- PROBLEM STATEMENT:
Find the lines in the records below that contain "ProtParam", and report each of them.

- PROVIDED RECORDS:
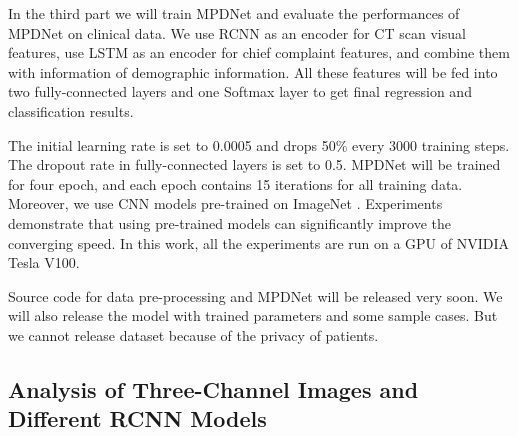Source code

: \documentclass[journal]{IEEEtran}
\begin{document}
In the third part we will train MPDNet and evaluate the performances of MPDNet on clinical data. We use RCNN as an encoder for CT scan visual features, use LSTM as an encoder for chief complaint features, and combine them with information of demographic information. All these features will be fed into two fully-connected layers and one Softmax layer to get final regression and classification results. 

The initial learning rate is set to 0.0005 and drops 50\% every 3000 training steps. The dropout rate in fully-connected layers is set to 0.5. MPDNet will be trained for four epoch, and each epoch contains 15 iterations for all training data. Moreover, we use CNN models pre-trained on ImageNet \cite{ILSVRC15}. Experiments demonstrate that using pre-trained models can significantly improve the converging speed. In this work, all the experiments are run on a GPU of NVIDIA Tesla V100. 

Source code for data pre-processing and MPDNet will be released very soon. We will also release the model with trained parameters and some sample cases. But we cannot release dataset because of the privacy of patients. 

\subsection{Analysis of Three-Channel Images and Different RCNN Models}
\label{effectiveness}
\end{document}
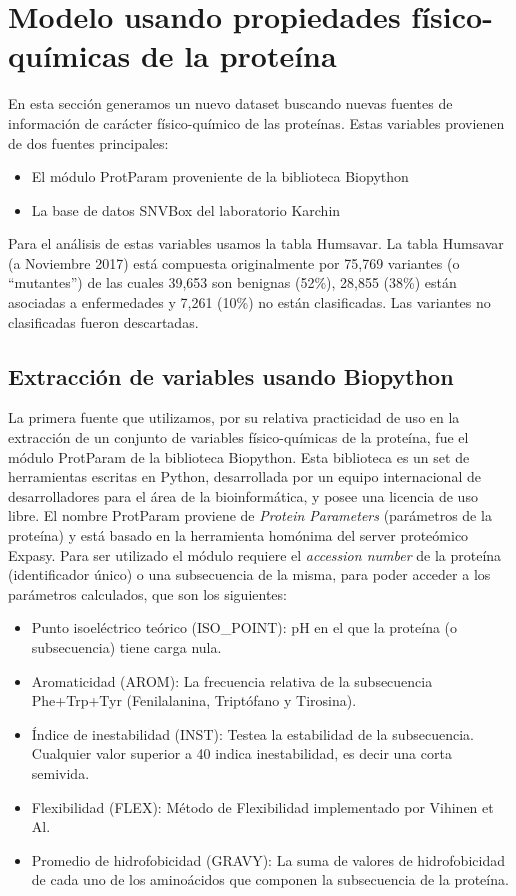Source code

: 
\section{Modelo usando propiedades físico-químicas de la proteína}

En esta sección generamos un nuevo dataset buscando nuevas fuentes de información de carácter físico-químico de las proteínas. Estas variables provienen de dos fuentes principales:

\begin{itemize}
    \item El módulo ProtParam proveniente de la biblioteca Biopython \cite{Chapman:2000:BPT:360262.360268}
    \item La base de datos SNVBox del laboratorio Karchin \cite{Wong2011}
\end{itemize}

Para el análisis de estas variables usamos la tabla Humsavar. La tabla Humsavar (a Noviembre 2017) está compuesta originalmente por 75,769 variantes (o ``mutantes'') de las cuales 39,653 son benignas (52\%), 28,855 (38\%) están asociadas a enfermedades y 7,261 (10\%) no están clasificadas. Las variantes no clasificadas fueron descartadas. 

\subsection{Extracción de variables usando Biopython}

La primera fuente que utilizamos, por su relativa practicidad de uso en la extracción de un conjunto de variables físico-químicas de la proteína, fue el módulo ProtParam de la biblioteca Biopython. Esta biblioteca es un set de herramientas escritas en Python, desarrollada por un equipo internacional de desarrolladores para el área de la bioinformática, y posee una licencia de uso libre.
El nombre ProtParam proviene de \textit{Protein Parameters} (parámetros de la proteína) y está basado en la herramienta homónima del server proteómico Expasy. Para ser utilizado el módulo requiere el \textit{accession number} de la proteína (identificador único) o una subsecuencia de la misma, para poder acceder a los parámetros calculados, que son los siguientes:

\begin{itemize}
    \item Punto isoeléctrico teórico (ISO\_POINT): pH en el que la proteína (o subsecuencia) tiene carga nula. 
    \item Aromaticidad (AROM): La frecuencia relativa de la subsecuencia Phe+Trp+Tyr (Fenilalanina, Triptófano y Tirosina). 
    \item Índice de inestabilidad (INST): Testea la estabilidad de la subsecuencia. Cualquier valor superior a 40 indica inestabilidad, es decir una corta semivida.
    \item Flexibilidad (FLEX): Método de Flexibilidad implementado por Vihinen et Al.  
    \item Promedio de hidrofobicidad (GRAVY): La suma de valores de hidrofobicidad de cada uno de los aminoácidos que componen la subsecuencia de la proteína.
\end{itemize}

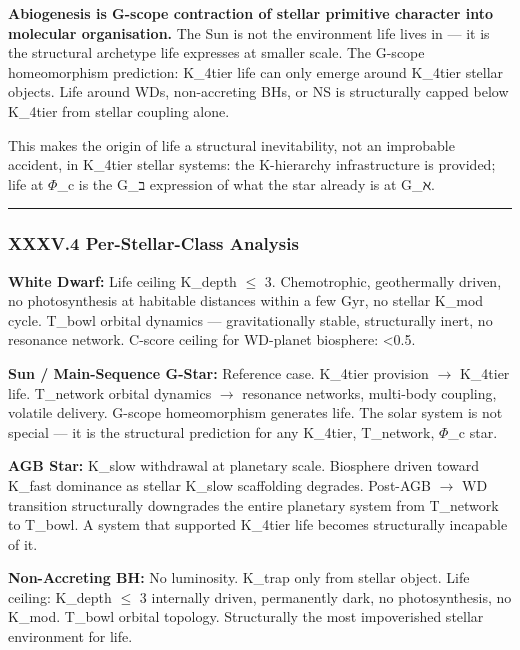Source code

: \documentclass[12pt,a4paper]{article}
\begin{document}
\textbf{Abiogenesis is G-scope contraction of stellar primitive character into molecular organisation.} The Sun is not the environment life lives in --- it is the structural archetype life expresses at smaller scale. The G-scope homeomorphism prediction: K\_4tier life can only emerge around K\_4tier stellar objects. Life around WDs, non-accreting BHs, or NS is structurally capped below K\_4tier from stellar coupling alone.

This makes the origin of life a structural inevitability, not an improbable accident, in K\_4tier stellar systems: the K-hierarchy infrastructure is provided; life at $\Phi$\_c is the G\_ב expression of what the star already is at G\_ℵ.

\begin{center}
\rule{0.5\textwidth}{0.4pt}
\end{center}

\subsubsection{XXXV.4 Per-Stellar-Class Analysis}

\textbf{White Dwarf:} Life ceiling K\_depth $\leq$ 3. Chemotrophic, geothermally driven, no photosynthesis at habitable distances within a few Gyr, no stellar K\_mod cycle. T\_bowl orbital dynamics --- gravitationally stable, structurally inert, no resonance network. C-score ceiling for WD-planet biosphere: \textless{}0.5.

\textbf{Sun / Main-Sequence G-Star:} Reference case. K\_4tier provision $\rightarrow$ K\_4tier life. T\_network orbital dynamics $\rightarrow$ resonance networks, multi-body coupling, volatile delivery. G-scope homeomorphism generates life. The solar system is not special --- it is the structural prediction for any K\_4tier, T\_network, $\Phi$\_c star.

\textbf{AGB Star:} K\_slow withdrawal at planetary scale. Biosphere driven toward K\_fast dominance as stellar K\_slow scaffolding degrades. Post-AGB $\rightarrow$ WD transition structurally downgrades the entire planetary system from T\_network to T\_bowl. A system that supported K\_4tier life becomes structurally incapable of it.

\textbf{Non-Accreting BH:} No luminosity. K\_trap only from stellar object. Life ceiling: K\_depth $\leq$ 3 internally driven, permanently dark, no photosynthesis, no K\_mod. T\_bowl orbital topology. Structurally the most impoverished stellar environment for life.
\end{document}
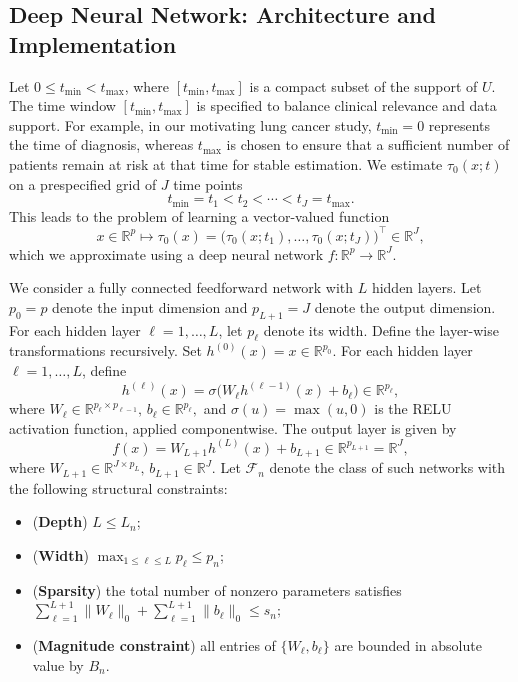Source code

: \documentclass{article}
\begin{document}
\subsection{Deep Neural Network: Architecture and Implementation}
\label{DNN_architecture}

 Let $0 \le t_{\min} < t_{\max}$, where $[t_{\min}, t_{\max}]$ is a compact subset of the support of $U$. The time window $[t_{\min}, t_{\max}]$ is specified to balance clinical relevance and data support.  For example, in our motivating lung cancer study, \(t_{\min}=0\) represents the time of diagnosis, whereas \(t_{\max}\) is chosen to ensure that a sufficient number of patients remain at risk at that time for stable estimation. We estimate $\tau_0(x;t)$ on a prespecified grid of $J$ time points
\[
t_{\min}=t_1 < t_2 < \cdots < t_J=t_{\max}.
\]
This leads to the problem of learning a vector-valued function
\[
x \in \mathbb{R}^p \mapsto \tau_0(x) = \big(\tau_0(x;t_1),\ldots,\tau_0(x;t_J)\big)^\top \in \mathbb{R}^J,
\]
which we approximate using a deep neural network $f:\mathbb{R}^p \to \mathbb{R}^J$. {We consider a fully connected feedforward network with $L$ hidden layers. Let $p_0 = p$ denote the input dimension and $p_{L+1} = J$ denote the output dimension. For each hidden layer $\ell = 1,\ldots,L$, let $p_\ell$ denote its width.  Define the layer-wise transformations recursively. Set
\(
h^{(0)}(x) = x \in \mathbb{R}^{p_0}.
\)
For each hidden layer $\ell = 1,\ldots,L$, define
\[
h^{(\ell)}(x)
=
\sigma\!\big( W_\ell h^{(\ell-1)}(x) + b_\ell \big)
\in \mathbb{R}^{p_\ell},
\]
where
\(
W_\ell \in \mathbb{R}^{p_\ell \times p_{\ell-1}},
\,
b_\ell \in \mathbb{R}^{p_\ell},
\)
and $\sigma(u)=\max(u,0)$ is the RELU activation function, applied componentwise. The output layer is given by
\[
f(x)
=
W_{L+1} h^{(L)}(x) + b_{L+1}
\in \mathbb{R}^{p_{L+1}} = \mathbb{R}^J,
\]
where
\(
W_{L+1} \in \mathbb{R}^{J \times p_L},
\,
b_{L+1} \in \mathbb{R}^{J}.
\) Let $\mathcal{F}_n$ denote the class of such networks with the following structural constraints: 
\begin{itemize}
    \item[](\textbf{Depth}) $L \le L_n$;
\item[](\textbf{Width}) $\max_{1 \le \ell \le L} p_\ell \le p_n$;
  \item[](\textbf{Sparsity}) the total number of nonzero parameters satisfies
    \(
    \sum_{\ell=1}^{L+1} \|W_\ell\|_0 + \sum_{\ell=1}^{L+1} \|b_\ell\|_0 \le s_n;
    \)
  \item[](\textbf{Magnitude constraint}) all entries of $\{W_\ell, b_\ell\}$ are bounded in absolute value by $B_n$.
\end{itemize}}
\end{document}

- WRITTEN RESPONSE:
    \item El módulo ProtParam proveniente de la biblioteca Biopython \cite{Chapman:2000:BPT:360262.360268}
La primera fuente que utilizamos, por su relativa practicidad de uso en la extracción de un conjunto de variables físico-químicas de la proteína, fue el módulo ProtParam de la biblioteca Biopython. Esta biblioteca es un set de herramientas escritas en Python, desarrollada por un equipo internacional de desarrolladores para el área de la bioinformática, y posee una licencia de uso libre.
El nombre ProtParam proviene de \textit{Protein Parameters} (parámetros de la proteína) y está basado en la herramienta homónima del server proteómico Expasy. Para ser utilizado el módulo requiere el \textit{accession number} de la proteína (identificador único) o una subsecuencia de la misma, para poder acceder a los parámetros calculados, que son los siguientes:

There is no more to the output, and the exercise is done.